= Records =
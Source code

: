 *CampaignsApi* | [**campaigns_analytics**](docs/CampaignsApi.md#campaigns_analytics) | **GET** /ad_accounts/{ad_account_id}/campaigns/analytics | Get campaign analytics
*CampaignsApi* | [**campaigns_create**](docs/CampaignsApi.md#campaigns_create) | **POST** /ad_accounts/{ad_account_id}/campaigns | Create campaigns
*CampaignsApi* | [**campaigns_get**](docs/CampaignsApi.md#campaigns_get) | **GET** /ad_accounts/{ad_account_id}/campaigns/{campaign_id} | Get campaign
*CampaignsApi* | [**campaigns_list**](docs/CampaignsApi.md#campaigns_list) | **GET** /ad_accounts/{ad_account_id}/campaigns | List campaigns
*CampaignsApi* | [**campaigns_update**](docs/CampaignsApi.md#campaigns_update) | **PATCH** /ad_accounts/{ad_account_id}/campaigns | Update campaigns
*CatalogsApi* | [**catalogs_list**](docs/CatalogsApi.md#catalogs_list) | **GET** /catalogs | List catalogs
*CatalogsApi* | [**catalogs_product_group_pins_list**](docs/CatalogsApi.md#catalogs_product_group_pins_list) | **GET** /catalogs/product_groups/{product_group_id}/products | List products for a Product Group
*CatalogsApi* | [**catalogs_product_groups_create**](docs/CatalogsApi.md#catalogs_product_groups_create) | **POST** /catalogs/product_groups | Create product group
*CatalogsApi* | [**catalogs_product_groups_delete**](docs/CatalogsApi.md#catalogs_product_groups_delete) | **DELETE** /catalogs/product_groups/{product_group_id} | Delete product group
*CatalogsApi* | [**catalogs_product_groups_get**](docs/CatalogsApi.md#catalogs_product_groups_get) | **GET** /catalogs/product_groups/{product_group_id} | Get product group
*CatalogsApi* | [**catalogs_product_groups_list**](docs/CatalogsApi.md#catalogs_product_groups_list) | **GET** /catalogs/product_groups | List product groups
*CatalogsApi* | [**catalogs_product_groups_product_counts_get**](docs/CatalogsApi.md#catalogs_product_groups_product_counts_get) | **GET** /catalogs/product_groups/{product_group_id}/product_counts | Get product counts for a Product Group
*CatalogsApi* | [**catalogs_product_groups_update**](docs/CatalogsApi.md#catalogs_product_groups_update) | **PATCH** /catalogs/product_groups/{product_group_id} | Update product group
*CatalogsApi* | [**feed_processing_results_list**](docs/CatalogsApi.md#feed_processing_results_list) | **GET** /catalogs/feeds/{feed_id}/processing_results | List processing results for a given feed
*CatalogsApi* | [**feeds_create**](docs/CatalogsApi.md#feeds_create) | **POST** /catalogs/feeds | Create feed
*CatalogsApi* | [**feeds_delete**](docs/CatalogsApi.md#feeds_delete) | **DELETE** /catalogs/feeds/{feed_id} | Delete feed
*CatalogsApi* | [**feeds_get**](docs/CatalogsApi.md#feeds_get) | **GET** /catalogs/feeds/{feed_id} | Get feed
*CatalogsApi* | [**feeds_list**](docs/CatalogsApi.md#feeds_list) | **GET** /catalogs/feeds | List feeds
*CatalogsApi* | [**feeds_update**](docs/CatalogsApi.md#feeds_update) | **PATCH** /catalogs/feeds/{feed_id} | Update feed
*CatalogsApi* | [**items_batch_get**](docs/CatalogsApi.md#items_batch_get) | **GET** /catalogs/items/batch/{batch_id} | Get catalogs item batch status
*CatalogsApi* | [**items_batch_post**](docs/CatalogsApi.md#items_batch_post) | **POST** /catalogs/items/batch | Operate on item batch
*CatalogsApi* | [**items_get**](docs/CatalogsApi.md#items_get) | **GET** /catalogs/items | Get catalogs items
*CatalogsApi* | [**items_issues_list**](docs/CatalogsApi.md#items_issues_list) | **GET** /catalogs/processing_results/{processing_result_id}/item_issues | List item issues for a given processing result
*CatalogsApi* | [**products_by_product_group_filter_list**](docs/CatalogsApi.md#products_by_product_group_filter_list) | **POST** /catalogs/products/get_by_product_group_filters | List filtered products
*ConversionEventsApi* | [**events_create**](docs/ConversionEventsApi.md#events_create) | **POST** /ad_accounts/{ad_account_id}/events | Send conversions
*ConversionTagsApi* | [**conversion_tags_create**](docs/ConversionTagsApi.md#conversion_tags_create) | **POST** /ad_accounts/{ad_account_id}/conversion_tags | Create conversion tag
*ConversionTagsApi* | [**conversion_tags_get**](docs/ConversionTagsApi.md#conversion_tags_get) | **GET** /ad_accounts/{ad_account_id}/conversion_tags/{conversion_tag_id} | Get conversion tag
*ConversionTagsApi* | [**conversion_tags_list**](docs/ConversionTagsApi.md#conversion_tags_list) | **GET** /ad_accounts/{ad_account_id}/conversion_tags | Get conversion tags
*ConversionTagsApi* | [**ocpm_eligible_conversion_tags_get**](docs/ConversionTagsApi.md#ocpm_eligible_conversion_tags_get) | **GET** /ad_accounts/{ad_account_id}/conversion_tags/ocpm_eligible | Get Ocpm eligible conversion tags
==
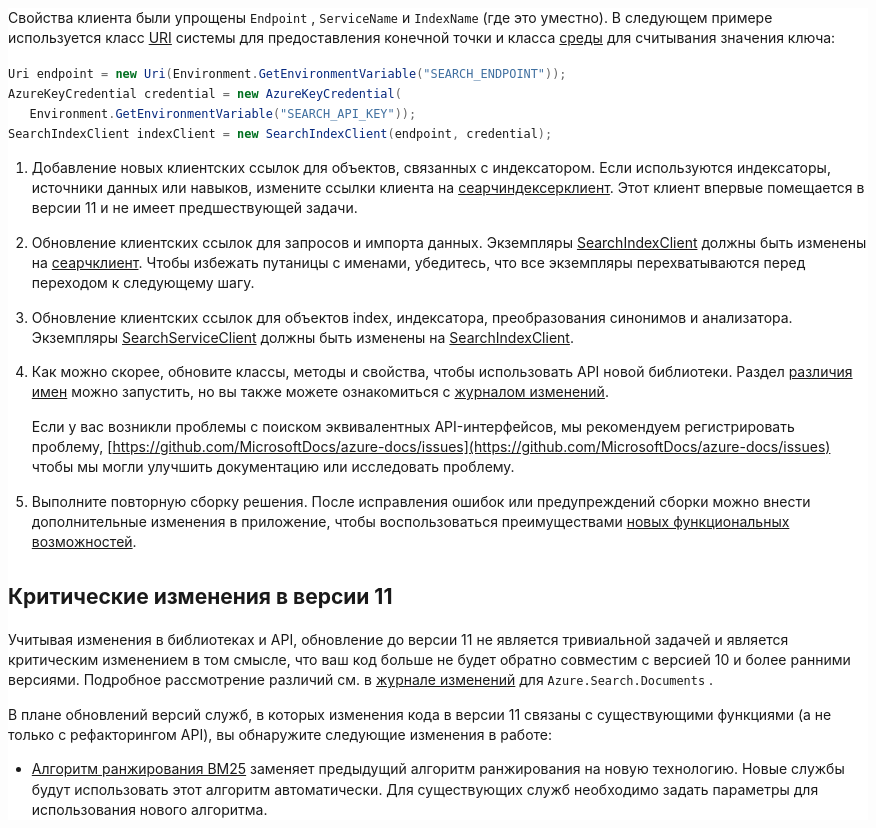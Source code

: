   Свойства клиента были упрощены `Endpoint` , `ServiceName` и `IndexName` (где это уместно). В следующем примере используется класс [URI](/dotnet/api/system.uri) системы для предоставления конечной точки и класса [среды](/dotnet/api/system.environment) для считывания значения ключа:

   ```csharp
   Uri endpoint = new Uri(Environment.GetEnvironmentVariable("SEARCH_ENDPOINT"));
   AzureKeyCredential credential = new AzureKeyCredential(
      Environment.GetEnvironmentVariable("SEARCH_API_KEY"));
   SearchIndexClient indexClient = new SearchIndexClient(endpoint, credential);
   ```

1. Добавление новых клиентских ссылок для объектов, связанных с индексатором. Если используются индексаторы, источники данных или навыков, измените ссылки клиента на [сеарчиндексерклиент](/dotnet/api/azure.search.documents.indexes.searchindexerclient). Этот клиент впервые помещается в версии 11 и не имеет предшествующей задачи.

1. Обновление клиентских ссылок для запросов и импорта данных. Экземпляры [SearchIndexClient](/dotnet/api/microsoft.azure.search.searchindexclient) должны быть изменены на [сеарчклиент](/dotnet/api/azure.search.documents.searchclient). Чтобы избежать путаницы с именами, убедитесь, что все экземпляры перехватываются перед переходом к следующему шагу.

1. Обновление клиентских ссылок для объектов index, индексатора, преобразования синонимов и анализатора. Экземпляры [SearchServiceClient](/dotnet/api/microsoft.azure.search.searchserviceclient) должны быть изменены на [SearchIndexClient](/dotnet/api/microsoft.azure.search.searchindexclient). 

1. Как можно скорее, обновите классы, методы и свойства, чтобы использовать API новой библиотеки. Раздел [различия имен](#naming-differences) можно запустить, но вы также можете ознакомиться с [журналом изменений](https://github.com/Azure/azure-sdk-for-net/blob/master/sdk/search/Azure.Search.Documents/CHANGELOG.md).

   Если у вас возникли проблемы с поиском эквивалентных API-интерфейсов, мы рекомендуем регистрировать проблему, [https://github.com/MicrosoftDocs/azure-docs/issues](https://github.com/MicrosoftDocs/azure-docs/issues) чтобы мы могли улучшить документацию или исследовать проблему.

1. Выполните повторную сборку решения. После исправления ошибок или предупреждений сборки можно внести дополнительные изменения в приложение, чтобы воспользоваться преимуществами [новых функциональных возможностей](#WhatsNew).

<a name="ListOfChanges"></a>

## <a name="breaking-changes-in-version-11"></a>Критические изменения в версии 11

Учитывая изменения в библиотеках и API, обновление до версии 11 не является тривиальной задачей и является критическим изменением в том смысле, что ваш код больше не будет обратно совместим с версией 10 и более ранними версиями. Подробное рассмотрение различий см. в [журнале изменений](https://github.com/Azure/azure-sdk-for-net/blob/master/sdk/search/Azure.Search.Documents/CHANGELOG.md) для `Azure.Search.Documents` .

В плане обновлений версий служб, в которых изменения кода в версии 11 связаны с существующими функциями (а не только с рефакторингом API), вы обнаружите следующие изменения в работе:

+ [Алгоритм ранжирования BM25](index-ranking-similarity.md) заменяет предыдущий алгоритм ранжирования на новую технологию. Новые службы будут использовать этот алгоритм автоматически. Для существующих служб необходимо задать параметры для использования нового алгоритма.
--
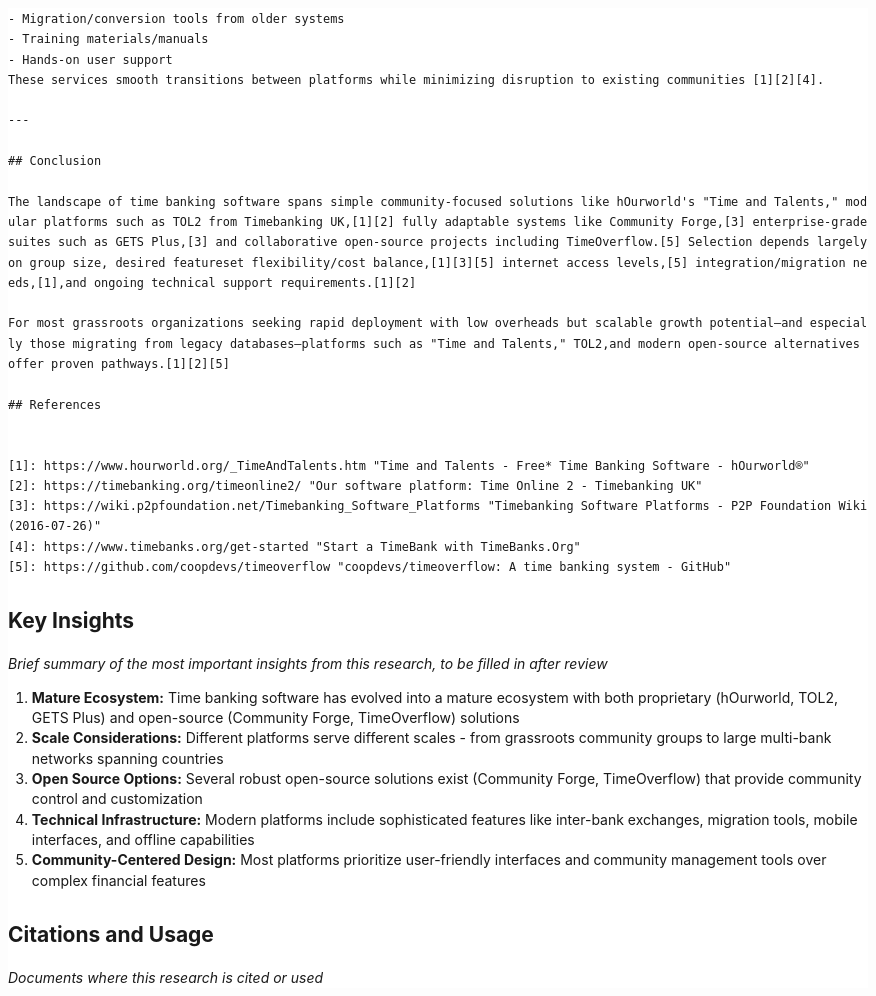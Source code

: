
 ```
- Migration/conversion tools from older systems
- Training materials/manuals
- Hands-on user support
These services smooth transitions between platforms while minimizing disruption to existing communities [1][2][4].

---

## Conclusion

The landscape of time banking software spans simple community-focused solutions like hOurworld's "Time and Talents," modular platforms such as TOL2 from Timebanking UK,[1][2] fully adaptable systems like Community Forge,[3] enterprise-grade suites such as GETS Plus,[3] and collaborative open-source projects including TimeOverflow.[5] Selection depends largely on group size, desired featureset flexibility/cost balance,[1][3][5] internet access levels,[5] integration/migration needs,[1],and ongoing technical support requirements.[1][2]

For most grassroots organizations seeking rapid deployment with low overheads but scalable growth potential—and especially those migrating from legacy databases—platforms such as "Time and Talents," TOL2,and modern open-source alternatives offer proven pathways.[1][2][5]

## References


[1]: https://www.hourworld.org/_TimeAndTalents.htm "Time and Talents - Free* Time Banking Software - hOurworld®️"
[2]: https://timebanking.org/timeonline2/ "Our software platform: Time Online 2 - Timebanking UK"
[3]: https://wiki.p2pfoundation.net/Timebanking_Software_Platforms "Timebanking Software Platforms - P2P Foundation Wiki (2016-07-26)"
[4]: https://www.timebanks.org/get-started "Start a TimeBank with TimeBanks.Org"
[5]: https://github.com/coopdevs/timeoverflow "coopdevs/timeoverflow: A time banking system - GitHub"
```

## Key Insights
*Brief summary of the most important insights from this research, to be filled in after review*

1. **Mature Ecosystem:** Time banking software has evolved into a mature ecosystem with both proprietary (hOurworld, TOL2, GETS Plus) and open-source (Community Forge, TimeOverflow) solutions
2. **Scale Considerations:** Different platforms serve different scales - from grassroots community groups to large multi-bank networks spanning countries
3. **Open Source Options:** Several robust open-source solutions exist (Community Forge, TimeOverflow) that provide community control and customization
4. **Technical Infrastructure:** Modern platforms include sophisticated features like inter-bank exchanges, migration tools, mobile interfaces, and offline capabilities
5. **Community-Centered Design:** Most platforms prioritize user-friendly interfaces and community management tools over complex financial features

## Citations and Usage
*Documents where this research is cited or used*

= What is expected =
Among the records above, a stretch begins at the line containing "Get conversion tags" and ends at the line containing "eligible conversion tags". Restate that stretch word for word, and nothing else.

= Answer space =
*ConversionTagsApi* | [**conversion_tags_list**](docs/ConversionTagsApi.md#conversion_tags_list) | **GET** /ad_accounts/{ad_account_id}/conversion_tags | Get conversion tags
*ConversionTagsApi* | [**ocpm_eligible_conversion_tags_get**](docs/ConversionTagsApi.md#ocpm_eligible_conversion_tags_get) | **GET** /ad_accounts/{ad_account_id}/conversion_tags/ocpm_eligible | Get Ocpm eligible conversion tags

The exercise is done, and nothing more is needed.